Perlstein continued that thread of thought at The Baffler in 2012 (emphasis mine):
The strategic alliance of snake-oil vendors and conservative true believers points up evidence of another successful long march, of tactics designed to corral fleeceable multitudes all in one place—and the formation of a cast of mind that makes it hard for either them or us to discern where the ideological con ended and the money con began.
This has made the RNC “less the party of Goldwater, and more the party of Watergate,” as Perlstein wrote. But the long march of lies in service to ideology has over time also served to “dissolve external reality” among extremists, as Larry Massett once said of New Agers. People marvel at how Donald Trump supporters can take his pitches for anything other than a mountebank’s. Yet comforting lies are the junk food the extremist faithful have been conditioned over decades to prefer, like kids and sugary cereals. Truth? Truth is like eating your vegetables. As Larry Haake, the general registrar in Chesterfield County, Virginia, said of a deceptive Americans for Prosperity election mailer, “Most of their information is wrong. They know it’s wrong and they don’t care.” If truth used to be an American value, it is no longer.
It reveals “a structure of thought,” as Perlstein once put it that Stephen Colbert’s faux-conservative parodied with “truthiness,” that “quality of seeming or being felt to be true, even if not necessarily true.” For the Fiorinas, the Trumps and their followers reality is now as bendable as Dali’s clocks. It bends according to the tribal affiliations of the person making the truth claims. “True facts” support their underlying ideology. These they open wide for. Garden-variety facts are suspect, and they clamp their mouths shut like toddlers to strained spinach.

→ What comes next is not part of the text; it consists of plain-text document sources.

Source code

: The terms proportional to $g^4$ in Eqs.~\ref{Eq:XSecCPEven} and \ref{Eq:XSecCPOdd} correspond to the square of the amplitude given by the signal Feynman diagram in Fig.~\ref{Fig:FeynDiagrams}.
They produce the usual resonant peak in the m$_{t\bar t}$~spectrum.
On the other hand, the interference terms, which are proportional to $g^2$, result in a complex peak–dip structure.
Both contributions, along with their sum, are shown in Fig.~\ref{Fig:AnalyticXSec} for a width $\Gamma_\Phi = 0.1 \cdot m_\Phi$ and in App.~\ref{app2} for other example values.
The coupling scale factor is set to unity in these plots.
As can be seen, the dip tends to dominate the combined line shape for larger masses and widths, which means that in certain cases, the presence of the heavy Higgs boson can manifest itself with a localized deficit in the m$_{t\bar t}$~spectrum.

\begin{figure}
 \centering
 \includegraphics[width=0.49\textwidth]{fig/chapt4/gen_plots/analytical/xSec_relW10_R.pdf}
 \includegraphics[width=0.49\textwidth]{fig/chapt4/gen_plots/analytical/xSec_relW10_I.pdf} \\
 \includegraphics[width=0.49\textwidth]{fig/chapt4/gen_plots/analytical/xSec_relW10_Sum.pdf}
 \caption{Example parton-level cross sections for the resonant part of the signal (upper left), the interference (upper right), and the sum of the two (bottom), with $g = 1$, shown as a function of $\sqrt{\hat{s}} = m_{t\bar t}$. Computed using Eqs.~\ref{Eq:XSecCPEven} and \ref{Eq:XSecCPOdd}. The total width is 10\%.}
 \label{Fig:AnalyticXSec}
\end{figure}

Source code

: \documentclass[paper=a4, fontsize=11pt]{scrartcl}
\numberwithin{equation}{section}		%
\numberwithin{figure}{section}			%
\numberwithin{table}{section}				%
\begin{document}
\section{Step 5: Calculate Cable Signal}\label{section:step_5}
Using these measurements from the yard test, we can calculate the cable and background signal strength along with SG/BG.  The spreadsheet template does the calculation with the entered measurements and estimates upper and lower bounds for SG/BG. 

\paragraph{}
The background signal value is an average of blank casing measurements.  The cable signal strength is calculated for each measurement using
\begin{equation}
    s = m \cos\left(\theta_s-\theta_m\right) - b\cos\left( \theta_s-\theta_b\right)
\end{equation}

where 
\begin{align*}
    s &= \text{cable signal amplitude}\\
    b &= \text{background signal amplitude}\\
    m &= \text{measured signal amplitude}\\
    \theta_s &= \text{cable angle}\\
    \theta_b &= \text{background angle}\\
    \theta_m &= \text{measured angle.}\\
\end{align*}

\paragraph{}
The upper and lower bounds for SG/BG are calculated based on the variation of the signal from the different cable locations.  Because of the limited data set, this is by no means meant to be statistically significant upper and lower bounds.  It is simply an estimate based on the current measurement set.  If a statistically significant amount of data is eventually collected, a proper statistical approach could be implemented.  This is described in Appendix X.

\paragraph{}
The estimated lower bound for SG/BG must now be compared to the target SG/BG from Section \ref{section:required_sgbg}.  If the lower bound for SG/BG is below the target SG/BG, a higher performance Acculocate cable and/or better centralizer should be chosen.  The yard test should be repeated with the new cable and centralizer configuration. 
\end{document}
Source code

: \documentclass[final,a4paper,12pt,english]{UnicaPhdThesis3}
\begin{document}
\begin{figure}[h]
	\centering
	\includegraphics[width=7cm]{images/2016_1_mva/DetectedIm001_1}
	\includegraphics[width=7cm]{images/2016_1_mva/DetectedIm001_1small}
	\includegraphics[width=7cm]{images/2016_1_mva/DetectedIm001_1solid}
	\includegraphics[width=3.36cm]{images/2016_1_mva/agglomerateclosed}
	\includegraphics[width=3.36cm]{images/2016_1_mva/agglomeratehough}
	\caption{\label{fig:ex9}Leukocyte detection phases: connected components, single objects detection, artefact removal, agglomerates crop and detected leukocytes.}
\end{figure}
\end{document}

Truthiness is not funny anymore.
American conservatism has not evolved but devolved. From Barry Goldwater’s 1960 “The Conscience of a Conservative” to former White House counsel John Dean’s 2006 “Conservatives Without Conscience” written during the Bush-Cheney administration (originally conceived as a mid-1990s collaboration with Goldwater), the march to authoritarianism has been helped along by the right’s alliance with religious conservatives and by the shock of the September 11 attacks. Dean worried during the Bush administration that right-wing authoritarians and authoritarian followers exhibited “proto-fascist behavior” of the kind that gave rise to Hitler and Mussolini.
Thirteen years later we have a future Guinness world-record-holding liar sitting in the Oval Office facing impeachment for attempted extortion and bribery of a foreign government. The country’s attorney general speechifies on the glories of having a supreme leader. A cadre of supporters in Trump’s party, emboldened perhaps by the lack of accountability for war crimes under Bush II, now lie with abandon if not in supplication. Truth decay is endemic. The conservative effort to dissolve external reality and to construct an alternate one has taken decades. We can no longer say Trump and his unfaithful know lying is wrong and just don’t care. Lying is now more than a political tactic. It is cultural.